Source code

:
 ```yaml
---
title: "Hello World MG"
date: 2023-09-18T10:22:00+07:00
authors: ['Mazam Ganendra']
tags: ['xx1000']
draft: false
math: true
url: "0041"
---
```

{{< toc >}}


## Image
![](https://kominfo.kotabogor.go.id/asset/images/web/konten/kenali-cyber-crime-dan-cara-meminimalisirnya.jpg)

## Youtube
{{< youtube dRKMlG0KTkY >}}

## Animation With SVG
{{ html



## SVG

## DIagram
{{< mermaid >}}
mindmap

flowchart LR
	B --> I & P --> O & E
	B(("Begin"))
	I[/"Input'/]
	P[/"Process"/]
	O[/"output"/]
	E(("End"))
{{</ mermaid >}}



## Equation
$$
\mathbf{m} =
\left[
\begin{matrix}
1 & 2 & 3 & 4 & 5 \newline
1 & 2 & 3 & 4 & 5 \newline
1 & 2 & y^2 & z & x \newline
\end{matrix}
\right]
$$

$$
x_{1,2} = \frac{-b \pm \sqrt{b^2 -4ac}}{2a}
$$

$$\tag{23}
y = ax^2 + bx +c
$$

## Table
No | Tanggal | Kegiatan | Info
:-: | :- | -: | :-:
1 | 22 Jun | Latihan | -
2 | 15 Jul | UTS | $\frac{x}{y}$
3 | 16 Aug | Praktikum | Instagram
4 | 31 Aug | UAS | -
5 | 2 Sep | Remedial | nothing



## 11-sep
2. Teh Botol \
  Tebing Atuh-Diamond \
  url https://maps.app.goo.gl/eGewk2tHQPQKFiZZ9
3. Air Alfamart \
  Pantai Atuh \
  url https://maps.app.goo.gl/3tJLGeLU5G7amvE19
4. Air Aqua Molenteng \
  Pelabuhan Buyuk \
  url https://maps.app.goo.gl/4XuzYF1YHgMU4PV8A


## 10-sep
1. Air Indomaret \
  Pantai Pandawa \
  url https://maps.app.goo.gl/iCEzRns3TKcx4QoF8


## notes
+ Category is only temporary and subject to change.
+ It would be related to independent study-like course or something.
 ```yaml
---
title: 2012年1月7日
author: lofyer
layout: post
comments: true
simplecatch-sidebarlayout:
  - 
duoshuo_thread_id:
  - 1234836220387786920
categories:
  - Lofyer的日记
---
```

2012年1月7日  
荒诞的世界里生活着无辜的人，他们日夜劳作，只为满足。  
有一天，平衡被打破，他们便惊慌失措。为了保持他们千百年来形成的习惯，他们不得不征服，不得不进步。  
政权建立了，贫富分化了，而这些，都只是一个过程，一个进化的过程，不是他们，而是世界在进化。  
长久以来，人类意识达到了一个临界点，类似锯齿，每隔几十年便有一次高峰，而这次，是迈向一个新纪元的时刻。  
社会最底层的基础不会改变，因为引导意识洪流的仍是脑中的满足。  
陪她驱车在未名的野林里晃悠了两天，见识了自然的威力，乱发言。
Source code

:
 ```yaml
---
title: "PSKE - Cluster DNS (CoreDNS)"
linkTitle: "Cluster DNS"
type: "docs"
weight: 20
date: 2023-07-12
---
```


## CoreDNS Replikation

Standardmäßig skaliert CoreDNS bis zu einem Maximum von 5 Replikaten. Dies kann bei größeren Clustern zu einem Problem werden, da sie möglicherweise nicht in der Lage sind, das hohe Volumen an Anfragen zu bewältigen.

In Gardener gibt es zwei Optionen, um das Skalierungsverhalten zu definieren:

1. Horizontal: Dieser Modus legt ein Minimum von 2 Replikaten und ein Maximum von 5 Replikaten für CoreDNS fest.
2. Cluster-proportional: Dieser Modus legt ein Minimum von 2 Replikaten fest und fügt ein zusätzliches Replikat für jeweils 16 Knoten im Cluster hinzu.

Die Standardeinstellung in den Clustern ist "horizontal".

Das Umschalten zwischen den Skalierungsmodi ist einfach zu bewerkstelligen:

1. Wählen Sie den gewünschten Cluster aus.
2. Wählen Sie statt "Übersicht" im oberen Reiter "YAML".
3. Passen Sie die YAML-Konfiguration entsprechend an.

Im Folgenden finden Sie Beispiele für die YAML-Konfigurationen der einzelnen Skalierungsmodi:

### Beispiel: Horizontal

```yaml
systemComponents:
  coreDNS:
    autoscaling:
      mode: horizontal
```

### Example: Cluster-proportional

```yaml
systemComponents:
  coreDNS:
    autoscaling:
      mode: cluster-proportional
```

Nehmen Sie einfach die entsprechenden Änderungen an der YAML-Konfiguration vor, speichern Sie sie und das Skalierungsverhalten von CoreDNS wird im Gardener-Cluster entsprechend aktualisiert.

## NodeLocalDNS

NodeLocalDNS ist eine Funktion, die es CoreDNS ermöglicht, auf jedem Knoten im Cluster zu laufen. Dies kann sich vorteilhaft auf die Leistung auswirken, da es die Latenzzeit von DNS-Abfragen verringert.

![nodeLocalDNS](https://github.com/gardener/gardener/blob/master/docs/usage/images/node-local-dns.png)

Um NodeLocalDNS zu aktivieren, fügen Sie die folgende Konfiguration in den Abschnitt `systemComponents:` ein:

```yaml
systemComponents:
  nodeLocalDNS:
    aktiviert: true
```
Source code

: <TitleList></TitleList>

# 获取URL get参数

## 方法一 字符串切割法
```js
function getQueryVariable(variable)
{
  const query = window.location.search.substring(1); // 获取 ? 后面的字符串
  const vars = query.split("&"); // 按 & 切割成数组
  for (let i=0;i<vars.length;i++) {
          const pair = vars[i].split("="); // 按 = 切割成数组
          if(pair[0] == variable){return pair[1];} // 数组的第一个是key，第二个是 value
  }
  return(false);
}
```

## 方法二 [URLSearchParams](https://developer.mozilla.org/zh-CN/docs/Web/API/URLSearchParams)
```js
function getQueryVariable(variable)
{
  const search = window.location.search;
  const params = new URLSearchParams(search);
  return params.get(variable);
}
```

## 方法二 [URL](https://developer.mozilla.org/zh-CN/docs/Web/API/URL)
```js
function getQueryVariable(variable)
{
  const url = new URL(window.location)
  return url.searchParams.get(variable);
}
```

· · · ·

WHAT YOU WILL DO: Your answer should consist of copies of the lines above that include the string "pair".

SOLVED PROBLEM:
          const pair = vars[i].split("="); // 按 = 切割成数组
          if(pair[0] == variable){return pair[1];} // 数组的第一个是key，第二个是 value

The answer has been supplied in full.